Commenting, Craig Rickman, Personal Finance and Pensions Expert at interactive investor, says: “The news that inflation nudged back above the Bank of England’s 2% target in October wasn’t a huge surprise. The Bank has repeatedly stressed that price rises are expected to accelerate in the second half of 2024, largely due to rising energy bills. However, a 0.6 percentage point increase is sharp, and with both services and core inflation speeding up last month, too, the prospect of a December interest rate cut looks faint. In a blow to borrowers who are crying out for lower interest rates to ease mortgage repayments, the Bank may hit the pause button and keep rates steady at its final meeting of 2024.

“This development won’t be music to the new government’s ears, particularly after the Bank raised its inflation expectations for the next three years in response to Chancellor Rachel Reeves jacking up national insurance rates for businesses at the Autumn Budget.

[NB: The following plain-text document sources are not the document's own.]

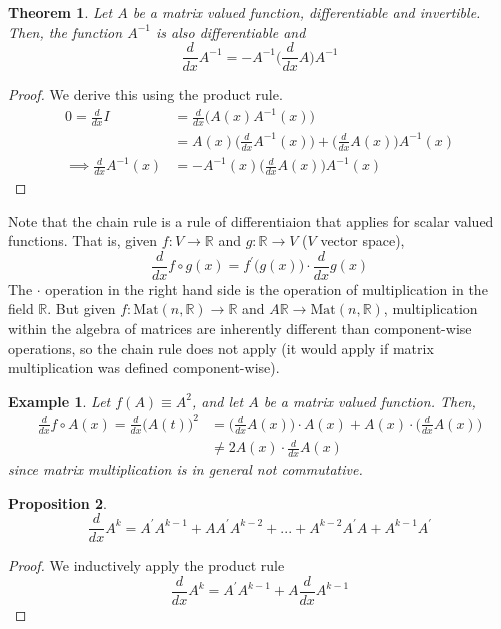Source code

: \documentclass{article}
\newtheorem{theorem}{Theorem}[section]
\newtheorem{proposition}[theorem]{Proposition}
\newtheorem{example}{Example}[section]
\theoremstyle{remark}
\theoremstyle{definition}
\begin{document}
    \begin{theorem}
    Let $A$ be a matrix valued function, differentiable and invertible. Then, the function $A^{-1}$ is also differentiable and 
    \[\frac{d}{d x} A^{-1} = - A^{-1} \bigg( \frac{d}{d x} A \bigg) A^{-1}\]
    \end{theorem}
    \begin{proof}
    We derive this using the product rule. 
    \begin{align*}
        0 = \frac{d}{d x} I & = \frac{d}{d x} \big( A(x) A^{-1} (x) \big) \\
        & = A(x) \bigg(\frac{d}{d x} A^{-1} (x) \bigg) + \bigg( \frac{d}{d x} A(x) \bigg) A^{-1} (x) \\
        \implies \frac{d}{d x} A^{-1} (x) & = - A^{-1} (x) \bigg( \frac{d}{d x} A(x) \bigg) A^{-1}(x)
    \end{align*}
    \end{proof}
    Note that the chain rule is a rule of differentiaion that applies for scalar valued functions. That is, given $f: V \longrightarrow \mathbb{R}$ and $g: \mathbb{R} \longrightarrow V$ ($V$ vector space), 
    \[\frac{d}{d x} f \circ g (x) = f^\prime \big( g(x) \big) \cdot \frac{d}{d x} g(x)\]
    The $\cdot$ operation in the right hand side is the operation of multiplication in the field $\mathbb{R}$. But given $f: \text{Mat}(n, \mathbb{R}) \longrightarrow \mathbb{R}$ and $A \mathbb{R} \longrightarrow \text{Mat}(n, \mathbb{R})$, multiplication within the algebra of matrices are inherently different than component-wise operations, so the chain rule does not apply (it would apply if matrix multiplication was defined component-wise). 

    \begin{example}
    Let $f(A) \equiv A^2$, and let $A$ be a matrix valued function. Then, 
    \begin{align*}
        \frac{d}{d x} f \circ A(x) = \frac{d}{d x} \big( A(t) \big)^2 & = \bigg( \frac{d}{d x} A(x) \bigg) \cdot A(x) + A(x) \cdot \bigg( \frac{d}{d x} A(x) \bigg) \\
        & \neq 2 A(x) \cdot \frac{d}{d x} A(x)
    \end{align*}
    since matrix multiplication is in general not commutative. 
    \end{example}

    \begin{proposition}
    \[\frac{d}{d x} A^k = A^\prime A^{k-1} + A A^\prime A^{k-2} + ... + A^{k-2} A^\prime A + A^{k-1} A^\prime\]
    \end{proposition}
    \begin{proof}
    We inductively apply the product rule
    \[\frac{d}{d x} A^k = A^\prime A^{k-1} + A \frac{d}{d x} A^{k-1}\]
    \end{proof}
\end{document}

“Inflation is in a much better place than the dizzying, double-digit heights that battered our finances a couple of years ago, but policymakers still need to keep a lid on it. When prices rise at a quicker pace, your savings and investments must work harder to grow in real terms. This is an important time to check how much you’re earning on your savings, and shop around for the best deals. The highest-paying accounts are still outpacing inflation, but the gap is narrowing. And this margin is likely to close further over the coming months with price rises set to continue speeding up.”

“When it comes to finding the right home for your money, if the financial goal you’re saving for is five years or more away, and you’re prepared to take some risk with your money, the stock market should offer a better option to grow your wealth and hedge against the threat posed by rising inflation.”